• **Your task**
Scan the records beneath this line for the line holding "- [ ] Team collaboration complete" and the line holding "Status: PRODUCTION READY*", then transcribe exactly those two and all lines between.

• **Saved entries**

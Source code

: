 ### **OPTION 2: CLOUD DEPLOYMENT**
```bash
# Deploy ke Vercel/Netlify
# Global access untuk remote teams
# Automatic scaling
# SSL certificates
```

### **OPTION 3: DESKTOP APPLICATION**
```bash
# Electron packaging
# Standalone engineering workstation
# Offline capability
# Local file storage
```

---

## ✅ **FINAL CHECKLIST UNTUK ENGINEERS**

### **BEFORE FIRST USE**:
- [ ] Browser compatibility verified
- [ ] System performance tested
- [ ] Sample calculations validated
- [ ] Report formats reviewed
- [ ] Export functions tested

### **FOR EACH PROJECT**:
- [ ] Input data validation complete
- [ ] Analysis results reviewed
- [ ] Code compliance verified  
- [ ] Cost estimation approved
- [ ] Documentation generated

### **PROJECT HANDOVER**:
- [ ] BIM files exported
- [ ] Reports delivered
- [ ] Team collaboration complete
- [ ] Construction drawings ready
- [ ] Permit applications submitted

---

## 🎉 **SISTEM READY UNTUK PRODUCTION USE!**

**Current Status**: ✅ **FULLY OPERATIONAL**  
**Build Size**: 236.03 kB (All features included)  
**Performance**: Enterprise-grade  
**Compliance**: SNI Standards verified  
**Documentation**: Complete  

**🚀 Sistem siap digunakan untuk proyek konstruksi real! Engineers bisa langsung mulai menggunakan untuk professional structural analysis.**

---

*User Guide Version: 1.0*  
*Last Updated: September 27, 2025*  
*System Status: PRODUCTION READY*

---

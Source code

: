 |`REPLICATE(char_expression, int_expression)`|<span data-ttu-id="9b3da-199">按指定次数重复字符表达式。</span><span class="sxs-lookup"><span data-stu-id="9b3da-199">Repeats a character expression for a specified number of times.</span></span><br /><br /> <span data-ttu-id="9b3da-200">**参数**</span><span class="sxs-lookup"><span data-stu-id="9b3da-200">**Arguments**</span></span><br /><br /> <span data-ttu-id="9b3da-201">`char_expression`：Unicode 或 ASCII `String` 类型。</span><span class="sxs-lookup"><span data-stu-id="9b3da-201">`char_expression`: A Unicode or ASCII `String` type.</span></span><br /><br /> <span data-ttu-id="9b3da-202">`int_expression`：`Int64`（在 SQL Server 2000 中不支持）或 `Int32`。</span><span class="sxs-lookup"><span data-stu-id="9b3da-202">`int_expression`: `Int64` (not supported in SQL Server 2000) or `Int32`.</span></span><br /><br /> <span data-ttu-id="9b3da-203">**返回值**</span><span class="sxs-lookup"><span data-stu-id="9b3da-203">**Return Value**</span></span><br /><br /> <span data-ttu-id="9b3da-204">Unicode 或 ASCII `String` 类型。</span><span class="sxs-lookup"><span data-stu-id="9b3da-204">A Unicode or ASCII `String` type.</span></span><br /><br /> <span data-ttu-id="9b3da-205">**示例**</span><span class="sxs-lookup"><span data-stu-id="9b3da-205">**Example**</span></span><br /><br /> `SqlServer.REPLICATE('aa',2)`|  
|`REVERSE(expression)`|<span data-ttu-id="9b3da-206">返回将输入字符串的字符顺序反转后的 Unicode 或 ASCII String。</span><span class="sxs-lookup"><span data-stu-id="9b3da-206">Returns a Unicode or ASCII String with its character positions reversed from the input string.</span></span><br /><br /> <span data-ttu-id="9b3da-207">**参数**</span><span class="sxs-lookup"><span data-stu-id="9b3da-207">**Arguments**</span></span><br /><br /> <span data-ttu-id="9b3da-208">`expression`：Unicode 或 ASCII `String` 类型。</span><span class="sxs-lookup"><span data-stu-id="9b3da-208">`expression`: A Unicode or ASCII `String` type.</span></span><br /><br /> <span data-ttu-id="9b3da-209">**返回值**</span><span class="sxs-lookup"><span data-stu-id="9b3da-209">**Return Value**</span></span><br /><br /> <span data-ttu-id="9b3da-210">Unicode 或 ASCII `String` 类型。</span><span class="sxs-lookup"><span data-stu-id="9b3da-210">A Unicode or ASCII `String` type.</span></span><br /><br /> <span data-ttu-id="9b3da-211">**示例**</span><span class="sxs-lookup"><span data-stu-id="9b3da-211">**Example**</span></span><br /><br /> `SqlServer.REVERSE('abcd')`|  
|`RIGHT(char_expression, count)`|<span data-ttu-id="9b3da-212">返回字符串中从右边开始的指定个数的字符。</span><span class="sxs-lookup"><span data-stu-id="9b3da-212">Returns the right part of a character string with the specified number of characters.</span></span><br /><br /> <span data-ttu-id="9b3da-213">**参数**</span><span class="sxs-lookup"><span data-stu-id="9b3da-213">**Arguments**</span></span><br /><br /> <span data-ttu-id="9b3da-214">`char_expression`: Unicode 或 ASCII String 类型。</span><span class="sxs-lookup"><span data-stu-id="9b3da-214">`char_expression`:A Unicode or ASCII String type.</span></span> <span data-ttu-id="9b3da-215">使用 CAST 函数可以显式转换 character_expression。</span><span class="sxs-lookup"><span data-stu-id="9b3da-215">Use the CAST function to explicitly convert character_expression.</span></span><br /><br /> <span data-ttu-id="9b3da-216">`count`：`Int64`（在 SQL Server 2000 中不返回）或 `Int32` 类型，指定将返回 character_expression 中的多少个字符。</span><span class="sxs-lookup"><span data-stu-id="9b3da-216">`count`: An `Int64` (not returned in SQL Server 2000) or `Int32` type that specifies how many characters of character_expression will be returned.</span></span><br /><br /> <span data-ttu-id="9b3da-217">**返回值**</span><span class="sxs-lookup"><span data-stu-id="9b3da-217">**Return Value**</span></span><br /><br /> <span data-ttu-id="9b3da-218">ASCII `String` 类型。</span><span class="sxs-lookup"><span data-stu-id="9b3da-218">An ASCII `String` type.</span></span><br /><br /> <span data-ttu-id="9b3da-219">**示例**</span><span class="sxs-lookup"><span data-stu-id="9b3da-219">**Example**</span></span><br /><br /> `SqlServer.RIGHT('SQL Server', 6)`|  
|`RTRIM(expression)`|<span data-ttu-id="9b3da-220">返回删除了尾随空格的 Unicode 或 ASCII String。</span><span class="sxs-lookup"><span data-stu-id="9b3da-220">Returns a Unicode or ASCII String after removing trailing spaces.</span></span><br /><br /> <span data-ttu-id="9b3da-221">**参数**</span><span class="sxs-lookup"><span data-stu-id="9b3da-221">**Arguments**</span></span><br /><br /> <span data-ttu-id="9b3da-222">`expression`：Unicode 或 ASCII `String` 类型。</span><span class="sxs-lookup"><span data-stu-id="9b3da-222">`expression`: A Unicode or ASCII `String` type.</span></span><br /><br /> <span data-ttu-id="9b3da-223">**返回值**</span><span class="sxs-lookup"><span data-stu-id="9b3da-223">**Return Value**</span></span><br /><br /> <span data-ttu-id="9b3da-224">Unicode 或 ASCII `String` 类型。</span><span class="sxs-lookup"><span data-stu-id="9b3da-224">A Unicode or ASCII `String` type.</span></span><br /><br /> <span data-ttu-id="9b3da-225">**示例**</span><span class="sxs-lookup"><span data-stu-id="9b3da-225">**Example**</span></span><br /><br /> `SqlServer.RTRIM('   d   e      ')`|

• **Problem solution**
- [ ] Team collaboration complete
- [ ] Construction drawings ready
- [ ] Permit applications submitted

---

## 🎉 **SISTEM READY UNTUK PRODUCTION USE!**

**Current Status**: ✅ **FULLY OPERATIONAL**  
**Build Size**: 236.03 kB (All features included)  
**Performance**: Enterprise-grade  
**Compliance**: SNI Standards verified  
**Documentation**: Complete  

**🚀 Sistem siap digunakan untuk proyek konstruksi real! Engineers bisa langsung mulai menggunakan untuk professional structural analysis.**

---

*User Guide Version: 1.0*  
*Last Updated: September 27, 2025*  
*System Status: PRODUCTION READY*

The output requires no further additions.